Global Equities

The rout in equities spilled into the second quarter as heightened geopolitical tensions, high inflation and dramatic increases in interest rates ratcheted up concerns of a recession. Major indexes declined sharply with the S&P 500 Index down 16.1% while European stocks fared slightly better with the MSCI EAFE Index losing 14.5%; emerging markets led performance with losses of 11.4%, according to the MSCI EM Index.

In line with the previous quarter, value stocks bested growth equities and large-cap equities outperformed small-cap stocks. Within sectors, energy was the relative outperformer, while information technology and consumer discretionary lagged.

Meanwhile, global private equity fundraising totaled $187 billion in the three months ended June 30, according to data from Preqin. During this period, fundraising in the U.S. increased to $143 billion from $111 billion in the first quarter, fueled by a surge in fundraising by mega-funds across buyout and venture strategies. Fundraising outside North America fell sharply to $41 billion in the second quarter from $87 billion in the prior quarter.

Private equity deal activity—confirmed and estimated—totaled $234 billion in the second quarter, a 21% drop from the first quarter, according to PitchBook data; during this time, exit activity was relatively stable but significantly lower relative to 2021 levels. U.S. venture capital firms raised $122 billion in the first half of the year, already within striking distance of the $139 billion raised in 2021. However, deal value and the number of deals were down in the second quarter as investors anticipate a revaluation in the current environment.

Global Fixed Income

Volatility reigned in fixed-income markets in the second quarter, as headline CPI surged to 9.1%, hitting a 40-year high. In response, the Federal Reserve boosted the Fed Funds rate by 75 basis points in June—its largest move since 1994—while signaling a willingness to take a tough stance on inflation even at the expense of economic growth. Against this backdrop, the 10-year Treasury yield peaked at 3.47% on June 14—its highest reading since 2011—before ending the quarter at 3.02%. In addition, the yield curve flattened, with 10- and two-year spreads just above zero at the end of the second quarter.

Investment-grade corporate spreads widened 39 basis points in the three months ended June 30, while agency mortgage spreads widened 22 basis points.
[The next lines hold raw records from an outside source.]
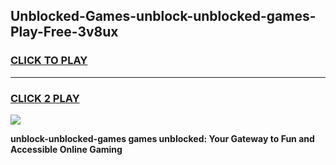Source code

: 
## Unblocked-Games-unblock-unblocked-games-Play-Free-3v8ux
<h3>
<a href="https://premium76.site?title=unblock-unblocked-games&ref=10A">CLICK TO PLAY</a></h3>
<hr>

<h3>
<a href="https://premium76.site?title=unblock-unblocked-games&ref=10A">CLICK 2 PLAY</a>
  
</h3>

<a href="https://premium76.site?title=unblock-unblocked-games&ref=10A"><img src="https://clearcache.store/games.png"></a>


**unblock-unblocked-games games unblocked: Your Gateway to Fun and Accessible Online Gaming**
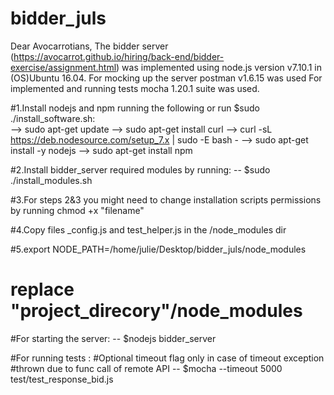 # bidder_juls
Dear Avocarrotians,
The bidder server (https://avocarrot.github.io/hiring/back-end/bidder-exercise/assignment.html)
was implemented using node.js version v7.10.1 in (OS)Ubuntu 16.04.
For mocking up the server postman v1.6.15 was used
For implemented and running tests mocha 1.20.1 suite was used.

#1.Install nodejs and npm running the following or run $sudo ./install_software.sh:    
--> sudo apt-get update
--> sudo apt-get install curl
--> curl -sL https://deb.nodesource.com/setup_7.x | sudo -E bash -
--> sudo apt-get install -y nodejs
--> sudo apt-get install npm

#2.Install bidder_server required modules by running:
 -- $sudo ./install_modules.sh

#3.For steps 2&3 you might need to change installation scripts permissions by running chmod +x "filename"

#4.Copy files _config.js and test_helper.js in the /node_modules dir

#5.export NODE_PATH=/home/julie/Desktop/bidder_juls/node_modules 
# replace "project_direcory"/node_modules

#For starting the server:
 -- $nodejs bidder_server

#For running tests :
#Optional timeout flag only in case of timeout exception 
#thrown due to func call of remote API 
 -- $mocha --timeout 5000 test/test_response_bid.js
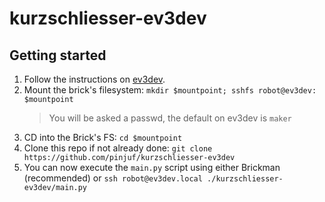 # kurzschliesser-ev3dev

## Getting started

 1) Follow the instructions on [ev3dev](https://www.ev3dev.org/docs/tutorials/connecting-to-the-internet-via-usb/).
 2) Mount the brick's filesystem: `mkdir $mountpoint; sshfs robot@ev3dev: $mountpoint`
    > You will be asked a passwd, the default on ev3dev is `maker`
 3) CD into the Brick's FS: `cd $mountpoint`
 4) Clone this repo if not already done: `git clone https://github.com/pinjuf/kurzschliesser-ev3dev`
 5) You can now execute the `main.py` script using either Brickman (recommended) or `ssh robot@ev3dev.local ./kurzschliesser-ev3dev/main.py`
As a result, the Bloomberg Aggregate Bond Index declined 4.7% in the second quarter, bringing year-to-date losses to 10.3%, the weakest six-month start to a year since inception.

High-yield bonds also fared poorly amid widening credit spreads, down 9.8% in the second quarter, bringing year-to-date losses to 14.2% – a record low in performance for the first half of a year. Leveraged loans were in the red too, losing 5.3% in the second quarter.

Real Assets

Public real assets retreated significantly in the second quarter. Initially buoyed by robust equity markets and the supply shocks caused by the Russian war in Ukraine, commodity prices are now falling. The Bloomberg Commodity Index was down 5.7% in the three months ended June 30, its weakest quarterly return since the start of the COVID-19 pandemic. Gold prices also fell, losing 6.7% in the second quarter. That said, energy commodities are still going strong, with crude oil and natural gas prices up more than 40% over the trailing 12-month time period.

In real estate, rising interest rates are driving down valuations across the board. The NAREIT Composite REIT Index lost 14.7% in the second quarter, bringing year-to-date losses to 19.2% and the one-year return to -6.7%.

Private real estate returns moderated in the second quarter, with the NCREIF ODCE posting a 4.8% preliminary gross return. Rising interest rates continue to present challenges for the sector, though sustained growth in rental rates for industrial (and, to a lesser extent, multifamily) helped to keep returns positive for the quarter.